What is needed
Where the material below has a line containing "- **Core Components**: Terminal", start repeating exactly, and keep going through the line containing "- **Vulnerable Code", with no other lines.

# # # # # # #

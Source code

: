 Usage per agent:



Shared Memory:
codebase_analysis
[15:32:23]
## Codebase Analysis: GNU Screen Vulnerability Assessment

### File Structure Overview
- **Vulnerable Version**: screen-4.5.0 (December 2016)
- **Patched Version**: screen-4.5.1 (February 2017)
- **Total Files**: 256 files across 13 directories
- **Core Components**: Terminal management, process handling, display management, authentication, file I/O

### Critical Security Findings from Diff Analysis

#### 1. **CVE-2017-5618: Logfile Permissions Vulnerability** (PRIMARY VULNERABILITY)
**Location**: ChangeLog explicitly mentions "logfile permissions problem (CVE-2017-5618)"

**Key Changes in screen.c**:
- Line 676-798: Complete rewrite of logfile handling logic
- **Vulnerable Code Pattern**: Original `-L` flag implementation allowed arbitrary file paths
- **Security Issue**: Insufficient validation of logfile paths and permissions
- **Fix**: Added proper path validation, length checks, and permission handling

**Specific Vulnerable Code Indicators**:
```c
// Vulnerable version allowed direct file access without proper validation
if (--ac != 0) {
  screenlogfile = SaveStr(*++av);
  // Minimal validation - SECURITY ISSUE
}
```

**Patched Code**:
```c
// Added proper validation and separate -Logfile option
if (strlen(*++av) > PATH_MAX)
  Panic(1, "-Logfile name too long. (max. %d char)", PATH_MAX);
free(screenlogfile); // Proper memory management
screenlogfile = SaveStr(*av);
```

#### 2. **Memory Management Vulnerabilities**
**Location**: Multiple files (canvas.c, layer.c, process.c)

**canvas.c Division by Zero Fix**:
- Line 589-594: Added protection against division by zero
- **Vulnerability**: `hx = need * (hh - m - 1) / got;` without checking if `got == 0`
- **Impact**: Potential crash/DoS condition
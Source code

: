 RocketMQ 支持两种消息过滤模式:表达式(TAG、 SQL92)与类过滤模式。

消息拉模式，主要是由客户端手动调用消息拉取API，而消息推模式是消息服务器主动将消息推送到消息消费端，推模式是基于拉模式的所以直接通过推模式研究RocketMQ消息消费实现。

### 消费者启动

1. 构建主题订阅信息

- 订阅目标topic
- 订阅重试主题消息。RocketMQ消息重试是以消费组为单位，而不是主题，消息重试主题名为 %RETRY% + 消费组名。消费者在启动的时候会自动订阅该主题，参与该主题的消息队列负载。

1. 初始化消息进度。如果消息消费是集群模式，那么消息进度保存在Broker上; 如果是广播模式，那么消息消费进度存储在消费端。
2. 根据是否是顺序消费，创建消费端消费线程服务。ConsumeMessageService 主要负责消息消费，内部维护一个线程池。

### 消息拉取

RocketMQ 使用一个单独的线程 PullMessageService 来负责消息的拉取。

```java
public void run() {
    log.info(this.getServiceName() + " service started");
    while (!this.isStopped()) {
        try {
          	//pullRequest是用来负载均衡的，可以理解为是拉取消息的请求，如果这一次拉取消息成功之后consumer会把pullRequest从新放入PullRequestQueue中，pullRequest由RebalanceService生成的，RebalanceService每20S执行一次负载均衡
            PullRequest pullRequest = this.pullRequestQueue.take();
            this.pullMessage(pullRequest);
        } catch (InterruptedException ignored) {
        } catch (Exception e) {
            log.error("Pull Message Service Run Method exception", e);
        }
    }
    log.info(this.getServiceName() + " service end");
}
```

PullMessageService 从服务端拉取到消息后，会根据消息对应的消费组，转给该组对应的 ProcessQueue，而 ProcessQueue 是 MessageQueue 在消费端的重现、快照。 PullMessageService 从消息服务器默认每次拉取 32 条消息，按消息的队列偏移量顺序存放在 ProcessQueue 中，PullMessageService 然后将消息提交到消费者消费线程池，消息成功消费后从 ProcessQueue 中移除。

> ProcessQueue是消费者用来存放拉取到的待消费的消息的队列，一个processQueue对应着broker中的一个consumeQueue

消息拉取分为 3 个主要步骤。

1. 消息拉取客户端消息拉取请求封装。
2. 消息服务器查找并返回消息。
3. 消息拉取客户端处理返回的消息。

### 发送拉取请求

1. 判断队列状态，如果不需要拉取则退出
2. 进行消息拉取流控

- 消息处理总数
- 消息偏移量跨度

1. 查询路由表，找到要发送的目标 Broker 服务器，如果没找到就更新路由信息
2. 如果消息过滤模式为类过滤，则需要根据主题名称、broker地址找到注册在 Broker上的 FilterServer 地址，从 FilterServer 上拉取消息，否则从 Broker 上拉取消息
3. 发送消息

# # # # # # #

Written answer
- **Core Components**: Terminal management, process handling, display management, authentication, file I/O

### Critical Security Findings from Diff Analysis

#### 1. **CVE-2017-5618: Logfile Permissions Vulnerability** (PRIMARY VULNERABILITY)
**Location**: ChangeLog explicitly mentions "logfile permissions problem (CVE-2017-5618)"

**Key Changes in screen.c**:
- Line 676-798: Complete rewrite of logfile handling logic
- **Vulnerable Code Pattern**: Original `-L` flag implementation allowed arbitrary file paths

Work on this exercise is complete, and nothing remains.